Resampling an array fast with numba

Question

I have a function that takes in an array an returns an upsampled version of it by using linear interpolation between the existing data points. The input array has approximately 5000 elements. I would also like to implement a version that handles 2d arrays with shape ~(4000, 5000).

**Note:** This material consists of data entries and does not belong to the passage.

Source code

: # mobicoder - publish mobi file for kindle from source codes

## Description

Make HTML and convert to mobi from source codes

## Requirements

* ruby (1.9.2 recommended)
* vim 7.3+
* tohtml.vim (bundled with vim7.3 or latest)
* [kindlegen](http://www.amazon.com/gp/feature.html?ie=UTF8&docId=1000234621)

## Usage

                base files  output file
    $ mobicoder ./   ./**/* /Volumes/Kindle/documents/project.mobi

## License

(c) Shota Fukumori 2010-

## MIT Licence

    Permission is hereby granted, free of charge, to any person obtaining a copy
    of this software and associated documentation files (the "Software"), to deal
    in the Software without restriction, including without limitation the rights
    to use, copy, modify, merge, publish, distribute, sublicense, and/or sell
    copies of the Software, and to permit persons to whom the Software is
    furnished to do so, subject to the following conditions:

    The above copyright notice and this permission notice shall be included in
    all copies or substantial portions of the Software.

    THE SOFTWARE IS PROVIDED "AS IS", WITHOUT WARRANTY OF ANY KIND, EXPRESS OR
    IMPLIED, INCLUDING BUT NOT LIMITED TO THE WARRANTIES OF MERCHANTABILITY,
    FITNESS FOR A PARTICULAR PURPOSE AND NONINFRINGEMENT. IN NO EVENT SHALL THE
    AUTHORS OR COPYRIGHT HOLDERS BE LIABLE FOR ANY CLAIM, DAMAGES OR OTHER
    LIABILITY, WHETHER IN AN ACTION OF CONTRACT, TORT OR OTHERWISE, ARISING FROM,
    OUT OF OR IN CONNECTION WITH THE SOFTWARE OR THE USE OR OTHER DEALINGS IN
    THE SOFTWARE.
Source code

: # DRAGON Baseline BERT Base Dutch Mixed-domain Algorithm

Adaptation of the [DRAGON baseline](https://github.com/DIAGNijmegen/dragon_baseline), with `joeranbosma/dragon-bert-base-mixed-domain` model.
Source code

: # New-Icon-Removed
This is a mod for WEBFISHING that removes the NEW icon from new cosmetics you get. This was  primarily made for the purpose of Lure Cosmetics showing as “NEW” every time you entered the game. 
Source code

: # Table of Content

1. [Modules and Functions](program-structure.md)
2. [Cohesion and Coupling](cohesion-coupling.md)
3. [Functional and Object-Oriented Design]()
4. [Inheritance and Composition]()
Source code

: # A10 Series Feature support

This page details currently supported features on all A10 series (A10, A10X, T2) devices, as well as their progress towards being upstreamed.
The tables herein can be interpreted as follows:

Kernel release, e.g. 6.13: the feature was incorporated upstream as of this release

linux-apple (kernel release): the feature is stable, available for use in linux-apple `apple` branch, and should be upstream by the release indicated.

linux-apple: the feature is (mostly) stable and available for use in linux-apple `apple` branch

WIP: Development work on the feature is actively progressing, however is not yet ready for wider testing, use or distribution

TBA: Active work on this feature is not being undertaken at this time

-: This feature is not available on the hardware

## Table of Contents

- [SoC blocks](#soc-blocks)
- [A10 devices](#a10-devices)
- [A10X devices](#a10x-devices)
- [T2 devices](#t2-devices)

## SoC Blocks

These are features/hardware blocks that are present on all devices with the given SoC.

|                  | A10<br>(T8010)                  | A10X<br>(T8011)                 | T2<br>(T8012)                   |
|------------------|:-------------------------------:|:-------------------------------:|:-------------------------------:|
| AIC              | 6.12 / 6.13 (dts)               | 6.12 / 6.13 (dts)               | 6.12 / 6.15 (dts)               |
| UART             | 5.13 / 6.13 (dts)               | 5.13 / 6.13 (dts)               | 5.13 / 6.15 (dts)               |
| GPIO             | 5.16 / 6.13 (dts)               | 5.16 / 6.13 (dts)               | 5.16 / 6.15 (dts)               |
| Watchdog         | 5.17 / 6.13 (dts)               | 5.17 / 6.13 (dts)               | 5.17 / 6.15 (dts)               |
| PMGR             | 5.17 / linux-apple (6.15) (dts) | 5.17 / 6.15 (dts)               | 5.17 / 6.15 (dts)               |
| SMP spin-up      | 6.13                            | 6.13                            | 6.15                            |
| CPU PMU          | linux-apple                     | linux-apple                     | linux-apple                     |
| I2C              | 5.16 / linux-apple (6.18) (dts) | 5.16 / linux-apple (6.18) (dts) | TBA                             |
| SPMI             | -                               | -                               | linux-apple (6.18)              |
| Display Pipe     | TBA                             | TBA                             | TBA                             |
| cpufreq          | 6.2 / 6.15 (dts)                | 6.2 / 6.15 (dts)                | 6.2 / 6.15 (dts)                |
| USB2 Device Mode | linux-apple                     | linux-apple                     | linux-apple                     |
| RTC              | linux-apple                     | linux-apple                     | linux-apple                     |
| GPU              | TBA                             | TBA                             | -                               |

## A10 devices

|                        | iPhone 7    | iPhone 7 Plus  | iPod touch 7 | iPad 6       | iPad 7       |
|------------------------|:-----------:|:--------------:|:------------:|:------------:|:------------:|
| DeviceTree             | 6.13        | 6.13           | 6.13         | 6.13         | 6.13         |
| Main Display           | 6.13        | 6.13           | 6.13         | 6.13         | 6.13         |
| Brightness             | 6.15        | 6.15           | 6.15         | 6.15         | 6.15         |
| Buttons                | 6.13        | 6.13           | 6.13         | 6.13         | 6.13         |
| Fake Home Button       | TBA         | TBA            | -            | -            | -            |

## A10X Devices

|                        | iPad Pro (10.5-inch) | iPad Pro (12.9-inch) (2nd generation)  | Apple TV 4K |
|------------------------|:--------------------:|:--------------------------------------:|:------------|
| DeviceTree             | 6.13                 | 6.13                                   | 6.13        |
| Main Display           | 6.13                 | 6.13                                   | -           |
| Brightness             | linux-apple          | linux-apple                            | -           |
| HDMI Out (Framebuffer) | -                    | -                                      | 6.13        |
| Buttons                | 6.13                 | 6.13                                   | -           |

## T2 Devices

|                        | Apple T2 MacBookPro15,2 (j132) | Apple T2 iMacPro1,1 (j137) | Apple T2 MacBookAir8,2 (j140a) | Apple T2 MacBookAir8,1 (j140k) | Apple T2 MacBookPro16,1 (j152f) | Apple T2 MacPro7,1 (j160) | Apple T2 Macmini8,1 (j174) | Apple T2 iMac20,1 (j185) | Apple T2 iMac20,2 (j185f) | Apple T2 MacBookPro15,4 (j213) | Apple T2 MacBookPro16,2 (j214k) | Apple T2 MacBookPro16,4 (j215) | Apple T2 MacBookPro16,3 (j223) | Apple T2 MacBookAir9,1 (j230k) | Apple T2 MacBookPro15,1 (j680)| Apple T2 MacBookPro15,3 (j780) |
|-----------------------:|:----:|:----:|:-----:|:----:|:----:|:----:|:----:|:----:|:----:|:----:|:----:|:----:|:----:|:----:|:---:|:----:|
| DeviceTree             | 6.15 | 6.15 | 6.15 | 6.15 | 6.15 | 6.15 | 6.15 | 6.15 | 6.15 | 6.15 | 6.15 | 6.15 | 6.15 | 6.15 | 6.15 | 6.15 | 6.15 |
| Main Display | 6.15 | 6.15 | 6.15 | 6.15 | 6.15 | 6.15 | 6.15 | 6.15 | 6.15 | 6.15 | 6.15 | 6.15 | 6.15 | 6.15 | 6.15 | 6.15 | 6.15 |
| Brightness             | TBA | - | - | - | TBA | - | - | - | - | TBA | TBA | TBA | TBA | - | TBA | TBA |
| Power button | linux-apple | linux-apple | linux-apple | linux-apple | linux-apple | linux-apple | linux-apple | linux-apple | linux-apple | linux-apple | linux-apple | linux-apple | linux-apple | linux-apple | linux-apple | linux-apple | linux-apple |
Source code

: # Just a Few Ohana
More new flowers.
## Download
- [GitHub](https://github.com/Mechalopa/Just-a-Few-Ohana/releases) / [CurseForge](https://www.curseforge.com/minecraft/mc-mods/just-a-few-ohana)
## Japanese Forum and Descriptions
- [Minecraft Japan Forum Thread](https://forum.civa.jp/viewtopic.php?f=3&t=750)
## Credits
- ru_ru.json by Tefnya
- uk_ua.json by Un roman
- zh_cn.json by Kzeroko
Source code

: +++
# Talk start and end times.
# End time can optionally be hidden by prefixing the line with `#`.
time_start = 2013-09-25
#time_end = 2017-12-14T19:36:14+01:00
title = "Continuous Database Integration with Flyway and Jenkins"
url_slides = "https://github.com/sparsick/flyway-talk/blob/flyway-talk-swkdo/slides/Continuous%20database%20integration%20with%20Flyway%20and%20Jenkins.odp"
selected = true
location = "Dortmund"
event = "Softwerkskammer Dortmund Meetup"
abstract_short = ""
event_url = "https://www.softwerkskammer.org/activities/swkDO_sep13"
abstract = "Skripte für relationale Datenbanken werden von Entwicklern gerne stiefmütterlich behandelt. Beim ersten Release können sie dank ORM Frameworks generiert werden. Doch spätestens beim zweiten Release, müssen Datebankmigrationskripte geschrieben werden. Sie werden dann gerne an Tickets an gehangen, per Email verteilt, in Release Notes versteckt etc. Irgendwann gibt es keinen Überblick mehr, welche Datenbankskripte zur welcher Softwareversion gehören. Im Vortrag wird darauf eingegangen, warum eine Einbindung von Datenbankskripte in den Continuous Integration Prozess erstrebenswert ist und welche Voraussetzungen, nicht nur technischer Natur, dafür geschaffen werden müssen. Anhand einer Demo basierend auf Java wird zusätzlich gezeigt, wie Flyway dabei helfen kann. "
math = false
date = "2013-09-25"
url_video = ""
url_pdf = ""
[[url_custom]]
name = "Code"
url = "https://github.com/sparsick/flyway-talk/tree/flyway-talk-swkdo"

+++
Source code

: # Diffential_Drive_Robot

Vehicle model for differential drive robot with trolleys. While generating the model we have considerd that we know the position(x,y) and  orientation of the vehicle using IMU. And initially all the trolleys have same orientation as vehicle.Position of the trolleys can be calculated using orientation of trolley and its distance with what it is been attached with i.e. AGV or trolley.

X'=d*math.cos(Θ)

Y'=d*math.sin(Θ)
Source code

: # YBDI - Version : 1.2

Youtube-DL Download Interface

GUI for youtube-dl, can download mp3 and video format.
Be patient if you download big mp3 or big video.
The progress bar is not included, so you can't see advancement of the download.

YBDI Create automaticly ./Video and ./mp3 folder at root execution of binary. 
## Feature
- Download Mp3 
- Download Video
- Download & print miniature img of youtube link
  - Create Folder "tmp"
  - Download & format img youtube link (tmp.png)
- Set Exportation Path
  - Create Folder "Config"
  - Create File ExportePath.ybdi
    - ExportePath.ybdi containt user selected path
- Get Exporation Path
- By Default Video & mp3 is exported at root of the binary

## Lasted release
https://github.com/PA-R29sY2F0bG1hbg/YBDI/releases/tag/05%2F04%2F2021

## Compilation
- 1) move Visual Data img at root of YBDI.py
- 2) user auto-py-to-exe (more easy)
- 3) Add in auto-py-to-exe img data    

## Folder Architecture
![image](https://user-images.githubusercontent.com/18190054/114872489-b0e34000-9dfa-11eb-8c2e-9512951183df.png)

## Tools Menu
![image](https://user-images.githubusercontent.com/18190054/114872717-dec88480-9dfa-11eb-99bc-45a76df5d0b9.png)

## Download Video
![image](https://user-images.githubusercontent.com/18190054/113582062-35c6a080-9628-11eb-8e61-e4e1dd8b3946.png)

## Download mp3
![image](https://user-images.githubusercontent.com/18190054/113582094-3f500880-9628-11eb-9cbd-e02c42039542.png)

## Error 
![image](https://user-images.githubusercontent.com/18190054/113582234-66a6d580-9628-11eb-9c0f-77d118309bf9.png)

Why is this function not faster with numba njit? It runs superfast on 1d arrays without numba. With numba.njit it takes much longer. Any advice is much appreciated!

import numpy as np
import numba as nb

@nb.njit
def sync_sampl(time_series, repeat=10):
    if time_series.ndim == 1:
        time_series = time_series.repeat(repeat)
        # from https://mail.python.org/pipermail/scipy-user/2010-November/027574.html
        # by Dharas Pothina
        x = time_series
        xtmp = x.copy()
        xtmp[1:] = x[1:] - x[:-1]
        x_idx = np.nonzero(xtmp)[0]
        x_vals = x[x_idx]
        x_new = np.interp(np.arange(len(x)), x_idx, x_vals)
        x_new = x_new[:-(repeat - 1) or None]  # removing last elements to not get straight line at the end.
        return x_new
    else:
        # Implement 2d version here?
        pass

Answer 1

Here are some tips to make the Numba code faster:

• You can tell to Numba that the input array is contiguous (only if it is true) and pre-compile the function ahead of time not to pay expensive compilation times at runtime. Here is an example: @nb.njit('float[::1](float32[::1],int32)').
• you can use the option parallel=True on @nb.njit to execute some Numpy function in parallel. However, most functions a not yet running in parallel with it. Still, you can run loops in parallel with that and nb.prange.
• As said in the comments, Numba is often good with loops. Numba loops are not always faster because the compiled Numpy code tends to be better vectorized than the JIT code from Numba. However, loops enable you to avoid creating/filling/reading many temporary arrays making your code memory-bound. Well-optimized loops also often help to reduce the number of instructions required to perform a custom operations. In your case, the lines from xtmp = x.copy() to x_vals = x[x_idx] can be rewritten using one fast memory-efficient parallel loop (and so no temporary buffers).
• Note that you can also use the option fastmath=True if you are sure that there is no NaN/+Inf/-Inf/-0 values in your code (and the need for exact IEEE-754 rules like rounding) to improve performance even further. Using 32-bit floats may help too despite the significant loss of precision.